# CGOL

Paradigm procedural, imperative, structured Vaughan Pratt 1973 ALGOL, FORTRAN, MLisp

## Description

CGOL[1][2] (pronounced "see goll") is an alternative syntax featuring an extensible algebraic notation for the Lisp programming language. It was designed for MACLISP by Vaughan Pratt and subsequently ported[3] to Common Lisp.

The notation of CGOL is a traditional algebraic notation (sometimes called infix notation), in the style of ALGOL, rather than Lisp's traditional, uniformly-parenthesized prefix notation syntax. The CGOL parser is based on Pratt's design for top-down operator precedence parsing[4][5], sometimes informally referred to as a "Pratt parser".
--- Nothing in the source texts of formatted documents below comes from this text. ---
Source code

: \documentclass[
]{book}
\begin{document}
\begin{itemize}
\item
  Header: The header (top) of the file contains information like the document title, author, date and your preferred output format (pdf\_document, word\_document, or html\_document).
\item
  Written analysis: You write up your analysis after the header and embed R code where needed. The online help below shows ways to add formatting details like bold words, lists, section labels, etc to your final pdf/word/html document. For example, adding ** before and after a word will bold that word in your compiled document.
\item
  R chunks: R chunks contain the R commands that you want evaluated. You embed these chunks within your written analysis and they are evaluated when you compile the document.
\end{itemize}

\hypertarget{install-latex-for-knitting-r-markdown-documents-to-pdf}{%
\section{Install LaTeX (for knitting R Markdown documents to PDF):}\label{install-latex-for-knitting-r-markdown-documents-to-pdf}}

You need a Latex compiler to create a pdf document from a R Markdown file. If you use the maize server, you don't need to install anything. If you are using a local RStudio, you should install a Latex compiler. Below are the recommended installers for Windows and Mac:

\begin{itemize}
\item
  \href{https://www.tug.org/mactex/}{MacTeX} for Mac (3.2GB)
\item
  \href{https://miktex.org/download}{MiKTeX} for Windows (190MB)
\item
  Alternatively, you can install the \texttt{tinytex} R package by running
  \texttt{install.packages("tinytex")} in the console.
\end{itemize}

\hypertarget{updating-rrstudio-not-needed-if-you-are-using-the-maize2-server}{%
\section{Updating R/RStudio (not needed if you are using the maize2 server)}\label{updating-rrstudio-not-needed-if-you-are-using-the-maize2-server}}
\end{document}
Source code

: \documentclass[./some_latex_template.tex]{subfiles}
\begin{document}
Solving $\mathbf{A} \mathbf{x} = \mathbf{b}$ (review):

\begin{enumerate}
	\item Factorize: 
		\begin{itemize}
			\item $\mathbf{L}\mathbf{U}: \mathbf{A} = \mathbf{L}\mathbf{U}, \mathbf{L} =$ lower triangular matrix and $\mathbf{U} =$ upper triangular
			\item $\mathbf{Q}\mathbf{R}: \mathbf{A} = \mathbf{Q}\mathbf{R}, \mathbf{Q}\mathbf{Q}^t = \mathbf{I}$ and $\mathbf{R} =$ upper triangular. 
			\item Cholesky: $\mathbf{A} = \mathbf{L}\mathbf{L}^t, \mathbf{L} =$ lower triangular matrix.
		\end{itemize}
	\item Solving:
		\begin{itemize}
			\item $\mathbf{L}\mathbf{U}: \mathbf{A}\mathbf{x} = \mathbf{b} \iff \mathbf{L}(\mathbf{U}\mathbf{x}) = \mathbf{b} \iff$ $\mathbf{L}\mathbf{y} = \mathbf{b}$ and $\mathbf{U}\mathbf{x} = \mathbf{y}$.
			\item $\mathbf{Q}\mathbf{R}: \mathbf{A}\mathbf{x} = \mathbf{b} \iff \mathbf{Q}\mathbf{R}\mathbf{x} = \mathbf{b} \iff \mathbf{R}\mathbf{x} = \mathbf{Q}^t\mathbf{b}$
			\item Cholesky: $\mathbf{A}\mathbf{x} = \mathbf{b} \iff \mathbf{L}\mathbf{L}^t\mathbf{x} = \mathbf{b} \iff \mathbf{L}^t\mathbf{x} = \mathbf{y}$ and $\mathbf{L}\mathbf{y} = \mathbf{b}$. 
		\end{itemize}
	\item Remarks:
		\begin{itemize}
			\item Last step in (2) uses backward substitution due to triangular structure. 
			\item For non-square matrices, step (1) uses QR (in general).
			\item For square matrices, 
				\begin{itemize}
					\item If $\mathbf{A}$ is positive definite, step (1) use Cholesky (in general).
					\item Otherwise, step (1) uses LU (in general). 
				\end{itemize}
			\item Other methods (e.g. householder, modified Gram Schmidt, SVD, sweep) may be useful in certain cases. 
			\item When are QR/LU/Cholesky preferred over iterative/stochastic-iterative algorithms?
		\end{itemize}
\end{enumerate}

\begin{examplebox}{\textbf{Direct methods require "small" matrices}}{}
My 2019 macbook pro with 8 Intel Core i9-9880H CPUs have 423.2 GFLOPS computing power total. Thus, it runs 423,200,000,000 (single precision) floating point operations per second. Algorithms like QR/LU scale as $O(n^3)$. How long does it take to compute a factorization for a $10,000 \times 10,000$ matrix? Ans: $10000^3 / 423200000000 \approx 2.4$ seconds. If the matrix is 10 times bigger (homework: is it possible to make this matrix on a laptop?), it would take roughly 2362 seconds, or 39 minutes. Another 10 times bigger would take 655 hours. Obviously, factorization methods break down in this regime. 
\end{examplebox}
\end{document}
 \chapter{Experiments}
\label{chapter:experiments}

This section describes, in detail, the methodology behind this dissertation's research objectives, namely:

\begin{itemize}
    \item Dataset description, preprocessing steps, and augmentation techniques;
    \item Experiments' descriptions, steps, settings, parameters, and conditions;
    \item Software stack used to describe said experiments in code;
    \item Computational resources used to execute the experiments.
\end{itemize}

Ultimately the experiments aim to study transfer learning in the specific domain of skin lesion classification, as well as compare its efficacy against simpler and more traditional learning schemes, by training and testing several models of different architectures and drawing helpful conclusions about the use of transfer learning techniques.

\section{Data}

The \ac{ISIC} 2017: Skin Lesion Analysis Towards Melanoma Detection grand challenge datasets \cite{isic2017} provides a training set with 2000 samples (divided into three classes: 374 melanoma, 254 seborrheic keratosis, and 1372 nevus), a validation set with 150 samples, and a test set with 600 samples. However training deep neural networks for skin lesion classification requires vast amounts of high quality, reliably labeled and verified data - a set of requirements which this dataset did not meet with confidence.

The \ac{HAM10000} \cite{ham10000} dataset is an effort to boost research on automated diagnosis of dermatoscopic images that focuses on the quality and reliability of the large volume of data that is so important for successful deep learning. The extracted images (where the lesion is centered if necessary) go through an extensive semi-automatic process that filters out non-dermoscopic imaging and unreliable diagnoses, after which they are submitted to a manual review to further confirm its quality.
Semantically, CGOL is essentially just Common Lisp, with some additional reader and printer support.

## Syntax

Special notations are available for many commonly used Common Lisp operations. For example, one can write a matrix multiply routine as:

```for i in 1 to n do
for k in 1 to n do
(ac := 0;
for j in 1 to n do
ac := ac + a(i,j)*b(j,k);
c(i,k) := ac)
```

CGOL has an infix `.` operation (referring to Common Lisp's `cons` function) and the infix `@` operation (referring to Common Lisp's `append` function):

```a.(b@c) = (a.b)@c
```

The preceding example corresponds to this text in native Common Lisp:

```(EQUAL (CONS A (APPEND B C)) (APPEND (CONS A B) C))
```

CGOL uses `of` to read and set properties:

```'father' of x := 'brother' of relative of y
```

The preceding example corresponds to this text in native Common Lisp:

```(PUTPROP X (GET (GET Y RELATIVE) 'BROTHER) 'FATHER)
```

This illustrates how CGOL notates a function of two arguments:

```\x,y; 1/sqrt(x**2 + y**2)
```

The preceding example corresponds to this text in native Common Lisp:

```(LAMBDA (X Y) (QUOTIENT 1 (SQRT (PLUS (EXPT X 2) (EXPT Y 2)))))
```

The syntax of CGOL is data-driven and so both modifiable and extensible.

## Status and source code

CGOL is known to work[6] on Armed Bear Common Lisp.

The CGOL source code and some text files containing discussions of it are available as freeware[7] from Carnegie-Mellon University's Artificial Intelligence Repository, as well as from Richard Fateman's homepage at the University of California, Berkeley.